THE PROBLEM: Among the lines below, take the one holding "allows us to", the one holding "Furthermore, semantic ambiguity", and all lines between them. Set them down exactly.
++++++
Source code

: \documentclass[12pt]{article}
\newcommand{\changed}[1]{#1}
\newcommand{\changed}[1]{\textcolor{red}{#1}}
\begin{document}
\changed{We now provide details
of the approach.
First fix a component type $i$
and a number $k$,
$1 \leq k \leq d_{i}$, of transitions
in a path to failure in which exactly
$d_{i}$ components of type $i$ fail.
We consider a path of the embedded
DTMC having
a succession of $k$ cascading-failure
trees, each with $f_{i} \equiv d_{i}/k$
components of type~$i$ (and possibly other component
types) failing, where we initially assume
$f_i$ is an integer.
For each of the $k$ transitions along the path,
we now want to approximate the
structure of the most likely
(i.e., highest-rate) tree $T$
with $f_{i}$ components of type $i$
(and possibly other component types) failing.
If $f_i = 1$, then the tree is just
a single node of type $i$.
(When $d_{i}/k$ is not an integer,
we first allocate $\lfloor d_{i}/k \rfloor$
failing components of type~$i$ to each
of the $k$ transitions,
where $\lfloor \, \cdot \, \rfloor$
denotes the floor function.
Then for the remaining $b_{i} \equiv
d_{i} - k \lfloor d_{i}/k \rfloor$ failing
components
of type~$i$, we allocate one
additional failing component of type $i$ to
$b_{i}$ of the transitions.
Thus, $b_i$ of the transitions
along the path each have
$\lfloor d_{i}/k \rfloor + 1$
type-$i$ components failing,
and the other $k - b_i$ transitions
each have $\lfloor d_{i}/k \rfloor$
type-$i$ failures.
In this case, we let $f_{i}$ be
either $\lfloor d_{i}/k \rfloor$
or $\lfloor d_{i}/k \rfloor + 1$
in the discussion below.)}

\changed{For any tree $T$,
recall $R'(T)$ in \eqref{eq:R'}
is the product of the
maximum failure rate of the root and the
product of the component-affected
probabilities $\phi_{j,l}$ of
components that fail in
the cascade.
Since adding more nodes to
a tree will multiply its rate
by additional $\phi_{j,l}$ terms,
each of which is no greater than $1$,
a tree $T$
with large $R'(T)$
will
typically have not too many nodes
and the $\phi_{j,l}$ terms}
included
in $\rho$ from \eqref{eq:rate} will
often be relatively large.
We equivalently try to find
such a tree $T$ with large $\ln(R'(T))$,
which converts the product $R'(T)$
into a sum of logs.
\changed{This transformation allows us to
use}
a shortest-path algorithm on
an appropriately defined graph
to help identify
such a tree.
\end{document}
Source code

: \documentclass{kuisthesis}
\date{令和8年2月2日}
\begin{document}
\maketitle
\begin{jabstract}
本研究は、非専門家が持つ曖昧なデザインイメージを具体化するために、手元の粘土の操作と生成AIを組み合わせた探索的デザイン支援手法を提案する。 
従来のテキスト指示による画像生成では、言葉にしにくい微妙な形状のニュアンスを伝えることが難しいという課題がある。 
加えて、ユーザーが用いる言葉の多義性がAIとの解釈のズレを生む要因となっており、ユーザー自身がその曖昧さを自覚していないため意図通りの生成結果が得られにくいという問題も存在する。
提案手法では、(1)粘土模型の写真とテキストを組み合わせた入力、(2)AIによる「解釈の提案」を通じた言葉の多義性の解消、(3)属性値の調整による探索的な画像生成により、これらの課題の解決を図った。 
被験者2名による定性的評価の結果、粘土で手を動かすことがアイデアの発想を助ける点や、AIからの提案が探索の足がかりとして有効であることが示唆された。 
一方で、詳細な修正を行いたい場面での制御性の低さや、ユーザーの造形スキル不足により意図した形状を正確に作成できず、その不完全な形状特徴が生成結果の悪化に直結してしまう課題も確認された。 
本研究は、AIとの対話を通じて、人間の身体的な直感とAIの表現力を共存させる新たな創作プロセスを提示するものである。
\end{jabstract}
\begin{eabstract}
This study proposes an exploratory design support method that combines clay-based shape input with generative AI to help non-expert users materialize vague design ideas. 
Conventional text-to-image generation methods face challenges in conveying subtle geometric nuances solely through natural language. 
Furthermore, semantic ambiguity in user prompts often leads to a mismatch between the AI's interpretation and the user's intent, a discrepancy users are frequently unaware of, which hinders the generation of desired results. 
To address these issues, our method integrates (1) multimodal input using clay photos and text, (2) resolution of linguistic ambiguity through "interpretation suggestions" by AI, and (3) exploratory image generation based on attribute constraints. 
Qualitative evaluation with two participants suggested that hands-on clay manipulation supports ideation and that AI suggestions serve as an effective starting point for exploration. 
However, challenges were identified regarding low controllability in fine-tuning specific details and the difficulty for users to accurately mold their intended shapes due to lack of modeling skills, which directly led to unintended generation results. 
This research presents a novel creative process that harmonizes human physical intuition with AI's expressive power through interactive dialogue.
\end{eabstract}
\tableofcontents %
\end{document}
++++++
WRITTEN REPLY:
\changed{This transformation allows us to
use}
a shortest-path algorithm on
an appropriately defined graph
to help identify
such a tree.
\end{document}
Source code

: \documentclass{kuisthesis}
\date{令和8年2月2日}
\begin{document}
\maketitle
\begin{jabstract}
本研究は、非専門家が持つ曖昧なデザインイメージを具体化するために、手元の粘土の操作と生成AIを組み合わせた探索的デザイン支援手法を提案する。 
従来のテキスト指示による画像生成では、言葉にしにくい微妙な形状のニュアンスを伝えることが難しいという課題がある。 
加えて、ユーザーが用いる言葉の多義性がAIとの解釈のズレを生む要因となっており、ユーザー自身がその曖昧さを自覚していないため意図通りの生成結果が得られにくいという問題も存在する。
提案手法では、(1)粘土模型の写真とテキストを組み合わせた入力、(2)AIによる「解釈の提案」を通じた言葉の多義性の解消、(3)属性値の調整による探索的な画像生成により、これらの課題の解決を図った。 
被験者2名による定性的評価の結果、粘土で手を動かすことがアイデアの発想を助ける点や、AIからの提案が探索の足がかりとして有効であることが示唆された。 
一方で、詳細な修正を行いたい場面での制御性の低さや、ユーザーの造形スキル不足により意図した形状を正確に作成できず、その不完全な形状特徴が生成結果の悪化に直結してしまう課題も確認された。 
本研究は、AIとの対話を通じて、人間の身体的な直感とAIの表現力を共存させる新たな創作プロセスを提示するものである。
\end{jabstract}
\begin{eabstract}
This study proposes an exploratory design support method that combines clay-based shape input with generative AI to help non-expert users materialize vague design ideas. 
Conventional text-to-image generation methods face challenges in conveying subtle geometric nuances solely through natural language. 
Furthermore, semantic ambiguity in user prompts often leads to a mismatch between the AI's interpretation and the user's intent, a discrepancy users are frequently unaware of, which hinders the generation of desired results. 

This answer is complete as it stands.